Uma jovem estudante de cinema se apaixona por um sujeito instável. Pouco a pouco, ela cede aos apelos de um jogo amoroso perigoso, isso enquanto tenta encontrar um rumo na carreira.

Crítica

Em O Desprezo (1963), Jean-Luc Godard entremeia brilhantemente uma crise matrimonial e as tantas dificuldades para transpor o clássico Odisseia, de Homero, à tela grande. Além de assim transitar entre o caráter épico do poema e a natureza prosaica dos infortúnios do casal, o cineasta franco-suíço aproxima de modo lírico os gestos amorosos e o ato apaixonado de fazer cinema. Em O Souvenir, a diretora Joanna Hogg parece almejar, a priori, um caminho semelhante, mas logo empurra a narrativa no sentido diametralmente oposto. Julie (Honor Swinton Byrne) é uma estudante de cinema britânica que, em plenos anos 1980, acalenta o desejo de fazer um filme de cunho íntimo com tintas sociais. Nele, a geografia das docas decrépitas de uma localidade litorânea serviria de pano de fundo essencial a uma trama centrada em dependências emocionais. No começo, ela defende com ardor sua ideia, explicando a amigos e possíveis facilitadores o porquê, inclusive, se distanciar tanto da própria experiência – vem de uma família de situação economicamente confortável – a fim de estrear na condução de um longa. Ao enamorar-se por Anthony (Tom Burke), isso tudo esvanece.

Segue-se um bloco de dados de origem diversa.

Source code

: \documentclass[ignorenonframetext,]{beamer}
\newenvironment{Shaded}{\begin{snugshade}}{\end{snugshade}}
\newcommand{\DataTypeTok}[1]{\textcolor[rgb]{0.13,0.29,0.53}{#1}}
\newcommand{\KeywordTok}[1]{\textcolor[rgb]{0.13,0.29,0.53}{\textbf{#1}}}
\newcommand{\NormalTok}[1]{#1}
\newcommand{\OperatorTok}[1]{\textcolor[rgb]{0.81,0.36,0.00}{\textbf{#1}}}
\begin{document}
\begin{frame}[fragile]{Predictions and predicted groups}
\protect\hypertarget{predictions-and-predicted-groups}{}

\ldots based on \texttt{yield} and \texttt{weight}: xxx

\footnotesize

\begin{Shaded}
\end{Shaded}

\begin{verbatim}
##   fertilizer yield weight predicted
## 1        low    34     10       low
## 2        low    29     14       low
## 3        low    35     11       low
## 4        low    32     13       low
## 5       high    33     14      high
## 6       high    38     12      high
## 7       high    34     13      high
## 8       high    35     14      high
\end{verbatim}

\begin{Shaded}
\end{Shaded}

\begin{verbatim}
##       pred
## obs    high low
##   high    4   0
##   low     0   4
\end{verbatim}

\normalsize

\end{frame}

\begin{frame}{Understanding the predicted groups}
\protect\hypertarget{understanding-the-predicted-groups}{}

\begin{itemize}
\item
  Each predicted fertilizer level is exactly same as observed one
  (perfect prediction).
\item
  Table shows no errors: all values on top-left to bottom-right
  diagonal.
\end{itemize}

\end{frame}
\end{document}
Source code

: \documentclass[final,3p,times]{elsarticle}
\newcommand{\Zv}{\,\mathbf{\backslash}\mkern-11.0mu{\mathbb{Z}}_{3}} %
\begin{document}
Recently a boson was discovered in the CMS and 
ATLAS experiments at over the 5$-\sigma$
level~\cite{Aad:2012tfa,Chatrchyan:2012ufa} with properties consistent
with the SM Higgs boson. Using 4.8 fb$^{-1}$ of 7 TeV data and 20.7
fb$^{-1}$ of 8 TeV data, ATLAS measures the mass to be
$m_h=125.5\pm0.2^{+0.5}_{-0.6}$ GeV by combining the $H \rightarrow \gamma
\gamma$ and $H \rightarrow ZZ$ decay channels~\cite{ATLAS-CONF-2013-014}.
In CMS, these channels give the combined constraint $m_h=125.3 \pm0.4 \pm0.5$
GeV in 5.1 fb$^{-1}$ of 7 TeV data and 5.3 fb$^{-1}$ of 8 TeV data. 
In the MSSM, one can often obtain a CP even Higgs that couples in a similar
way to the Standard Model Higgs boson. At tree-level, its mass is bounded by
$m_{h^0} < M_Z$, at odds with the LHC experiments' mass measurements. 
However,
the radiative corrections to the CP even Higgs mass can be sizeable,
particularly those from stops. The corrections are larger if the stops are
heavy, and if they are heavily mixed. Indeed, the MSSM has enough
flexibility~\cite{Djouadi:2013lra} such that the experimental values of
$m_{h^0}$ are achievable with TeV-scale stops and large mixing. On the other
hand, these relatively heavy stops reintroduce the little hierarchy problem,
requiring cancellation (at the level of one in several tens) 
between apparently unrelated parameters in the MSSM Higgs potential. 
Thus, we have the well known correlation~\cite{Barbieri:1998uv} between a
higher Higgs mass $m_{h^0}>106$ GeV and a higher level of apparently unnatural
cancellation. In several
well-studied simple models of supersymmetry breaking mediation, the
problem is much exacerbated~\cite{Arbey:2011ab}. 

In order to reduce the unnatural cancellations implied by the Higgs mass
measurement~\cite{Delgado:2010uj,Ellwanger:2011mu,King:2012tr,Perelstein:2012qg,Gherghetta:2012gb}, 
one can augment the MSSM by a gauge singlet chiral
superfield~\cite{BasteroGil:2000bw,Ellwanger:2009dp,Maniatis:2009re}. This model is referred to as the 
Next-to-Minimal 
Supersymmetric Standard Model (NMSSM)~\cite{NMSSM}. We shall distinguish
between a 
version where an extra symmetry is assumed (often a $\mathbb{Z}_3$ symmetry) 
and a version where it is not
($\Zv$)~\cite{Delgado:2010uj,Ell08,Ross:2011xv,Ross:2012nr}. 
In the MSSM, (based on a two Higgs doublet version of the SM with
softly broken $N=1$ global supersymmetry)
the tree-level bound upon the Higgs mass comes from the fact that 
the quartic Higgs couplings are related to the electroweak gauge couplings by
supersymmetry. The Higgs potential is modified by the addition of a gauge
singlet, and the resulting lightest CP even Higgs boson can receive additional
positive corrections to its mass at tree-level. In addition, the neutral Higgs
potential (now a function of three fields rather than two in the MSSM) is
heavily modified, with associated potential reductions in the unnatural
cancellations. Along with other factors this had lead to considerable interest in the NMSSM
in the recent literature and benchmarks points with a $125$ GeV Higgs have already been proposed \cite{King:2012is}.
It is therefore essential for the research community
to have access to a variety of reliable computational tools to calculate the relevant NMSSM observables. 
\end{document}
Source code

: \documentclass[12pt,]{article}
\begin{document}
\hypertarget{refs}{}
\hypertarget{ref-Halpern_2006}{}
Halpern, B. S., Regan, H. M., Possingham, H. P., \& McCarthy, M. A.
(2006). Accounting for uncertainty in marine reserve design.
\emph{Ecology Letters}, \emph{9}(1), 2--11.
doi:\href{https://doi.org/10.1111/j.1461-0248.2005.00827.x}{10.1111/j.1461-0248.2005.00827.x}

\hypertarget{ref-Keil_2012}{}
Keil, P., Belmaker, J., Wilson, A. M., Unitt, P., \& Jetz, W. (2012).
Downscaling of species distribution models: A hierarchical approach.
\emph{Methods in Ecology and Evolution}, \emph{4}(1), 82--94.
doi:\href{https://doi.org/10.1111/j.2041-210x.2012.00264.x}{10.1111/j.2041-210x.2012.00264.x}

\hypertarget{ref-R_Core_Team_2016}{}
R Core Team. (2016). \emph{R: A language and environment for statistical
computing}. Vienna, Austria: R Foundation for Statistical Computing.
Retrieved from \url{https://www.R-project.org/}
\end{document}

Ao contrário do filme de Godard, portanto, aqui o envolvimento sentimental acaba divorciando a protagonista de sua versão realizadora empenhada e resoluta. À medida que esquadrinha esse romance cercado de algumas indeterminações bem distribuídas, O Souvenir se atém cada vez menos ao cinema, senão ocasionalmente, relegando-o a uma nota de rodapé nesse processo de transformação de Julie numa personagem acomodada em sua nova posição passiva. Antes, ao demonstrar engajamento com o desejo pela Sétima Arte, ela soa emancipada sentimentalmente, segura de suas convicções, tanto as artísticas quanto as pessoais. Depois, ao mergulhar num relacionamento estranho que parece consumi-la silenciosamente, acaba revelando uma faceta fragilizada pela incapacidade de regular as próprias condutas. Joanna Hogg constrói um percurso em que o namoro e o fervor pelo cinema não evoluem simultaneamente, uma vez que se anulam essencialmente. A estudante passa a ser relapsa na academia, isso quando frequenta as aulas. Embora coadjuvante, Anthony gradativamente se torna uma figura instigante, nutrida de mistérios, casca onde não sabemos o que habita.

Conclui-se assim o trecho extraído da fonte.